The number one question I hear writers ask is this: “Do I have to have a brand?”
It may come in the form of, “Do I really need to care about marketing?” Or, “Why should I worry about self-promotion?”
But really, they’re all saying the same thing: “I don’t want to do the work.”
It’s a subtle form of arrogance to believe your work can stand on its own without any help. Sure, you might get lucky (which is rare). But if you’re like most writers who make it, you’ll have to hustle. And branding yourself is part of the process.
For some reason, a lot of creative people push back on the idea that they need a brand. It feels gimmicky and non-artistic. But the truth is you already have a brand; you just need to do something with it.
Why everyone has a brand
A brand is exactly what it sounds like. It’s an impression you leave on a customer or reader; it’s a mental imprint.
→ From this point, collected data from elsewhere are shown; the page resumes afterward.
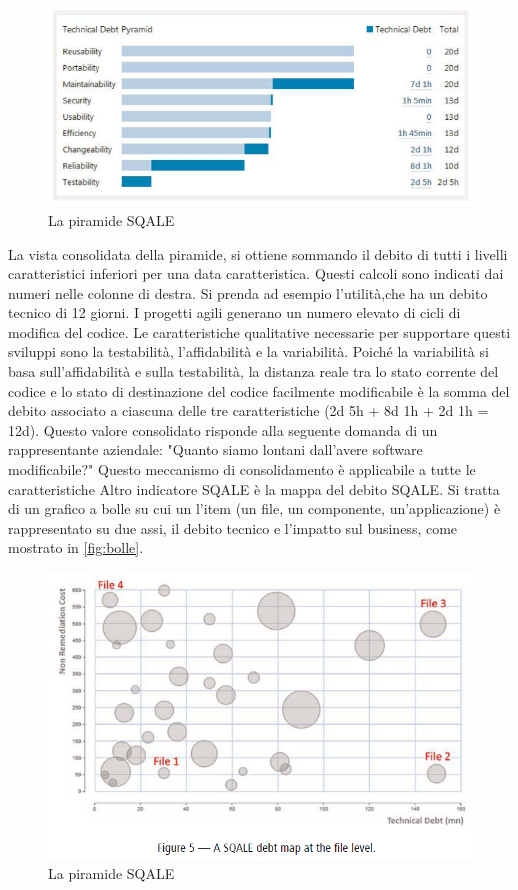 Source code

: \begin{figure}[htbp]
	\centering
	\includegraphics[scale=1, trim = 0cm 0cm 0cm 0cm, clip=true]{figSonarCloud/piramide.PNG}
	\caption{La piramide SQALE}
	\label{fig:piramide}
\end{figure}
La vista consolidata della piramide, si ottiene sommando il debito di tutti i livelli caratteristici inferiori per una data caratteristica.
Questi calcoli sono indicati dai numeri nelle colonne di destra. Si prenda ad esempio l'utilità,che ha un debito tecnico di 12 giorni. I progetti agili generano un numero elevato di cicli di modifica del codice. Le caratteristiche qualitative necessarie per supportare questi sviluppi sono la testabilità, l'affidabilità e la variabilità.
Poiché la variabilità si basa sull'affidabilità e sulla testabilità, la distanza reale tra lo stato corrente del codice e lo stato di destinazione del codice facilmente modificabile è la somma del debito associato a ciascuna delle tre caratteristiche (2d 5h + 8d 1h + 2d 1h = 12d). Questo valore consolidato risponde alla seguente domanda di un rappresentante aziendale: "Quanto siamo lontani dall'avere software modificabile?" Questo meccanismo di consolidamento è applicabile a tutte le caratteristiche
Altro indicatore SQALE è la mappa del debito SQALE. Si tratta di un grafico a bolle su cui un l'item (un file, un componente, un'applicazione) è rappresentato su due assi, il debito tecnico e l'impatto sul business, come mostrato in \autoref{fig:bolle}. 
\begin{figure}[htbp]
	\centering
	\includegraphics[scale=1, trim = 0cm 0cm 0cm 0cm, clip=true]{figSonarCloud/bolle.PNG}
	\caption{La piramide SQALE}
	\label{fig:bolle}
\end{figure} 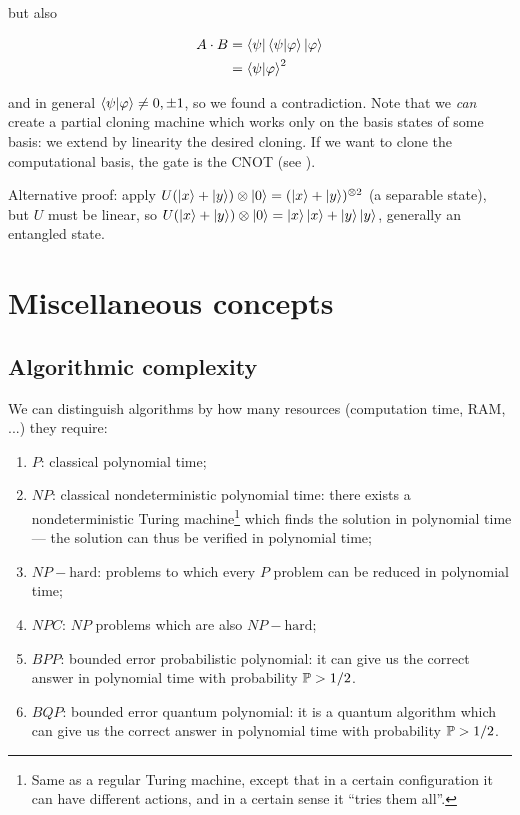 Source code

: \documentclass[main.tex]{subfiles}
\begin{document}
but also

\begin{subequations}
\begin{align}
  A \cdot B &= \bra{\psi} \bra{\psi}  \ket{\varphi} \ket{\varphi}   \\
  &= \braket{\psi}{\varphi}^2
\end{align}
\end{subequations}

and in general \(\braket{\psi}{\varphi} \neq 0,\pm 1\), so we found a contradiction. Note that we \emph{can} create a partial cloning machine which works only on the basis states of some basis: we extend by linearity the desired cloning. If we want to clone the computational basis, the gate is the CNOT (see ).

\begin{bluebox}
  Alternative proof: apply \(U (\ket{x} + \ket{y}) \otimes \ket{0} = (\ket{x} + \ket{y}) ^{\otimes 2} \) (a separable state), but \(U\) must be linear, so \(U (\ket{x} + \ket{y}) \otimes \ket{0} = \ket{x} \ket{x} + \ket{y} \ket{y} \), generally an entangled state.
\end{bluebox}

\section{Miscellaneous concepts}

\subsection{Algorithmic complexity}

We can distinguish algorithms by how many resources (computation time, RAM, ...) they require:

\begin{enumerate}
    \item \(P\): classical polynomial time;
    \item \(NP\): classical nondeterministic polynomial time: there exists a nondeterministic Turing machine\footnote{Same as a regular Turing machine, except that in a certain configuration it can have different actions, and in a certain sense it ``tries them all''.} which finds the solution in polynomial time --- the solution can thus be verified in polynomial time;
    \item \(NP-\text{hard}\): problems to which every \(P\) problem can be reduced in polynomial time;
    \item \(NPC\): \(NP\) problems which are also \(NP-\text{hard}\);
    \item \(BPP\): bounded error probabilistic polynomial: it can give us the correct answer in polynomial time with probability \(\P>1/2\).
    \item \(BQP\): bounded error quantum polynomial: it is a quantum algorithm which can give us the correct answer in polynomial time with probability \(\P>1/2\).
\end{enumerate}
\end{document}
We all have them.
You’ve likely heard some adage about the importance of first impressions. This is branding — the belief that people get an idea in their mind of your personality based on an experience they had.
Sometimes, the impression is accurate; sometimes, it’s not. But it’s never the full picture of the person, (that’s impossible). And that’s okay. It’s what branding is all about.
A brand is the simplest, most memorable part of yourself you can give.
People are forming an opinion of you right now. You can either participate in what they think, or not. Either way, you’re going to be stuck with a brand.
Brand yourself. There are three elements of every brand (which I talk about in my eBook, You Are a Writer). You need to pay attention to each one:
- Pick a name. This is what you call yourself (e.g. Copyblogger or Anne Lamott). It may be your given name or a pseudonym; whatever it is, make sure you’re consistent. Your website, business cards, and social media all need to say the same thing.
- Create an image. This can be a logo or headshot. It’s whatever you want to use to make people recognize you. If it’s a photo, people ought to be able to recognize you in real life from it. Also, make sure it’s on your blog, Twitter profile, etc. Don’t use different images; make them all the same. Michael Hyatt does a great job with this.
- Find your voice. This is more than how you sound. It’s your style as a communicator. If you aren’t confident in your unique voice, go through these 10 steps to find it.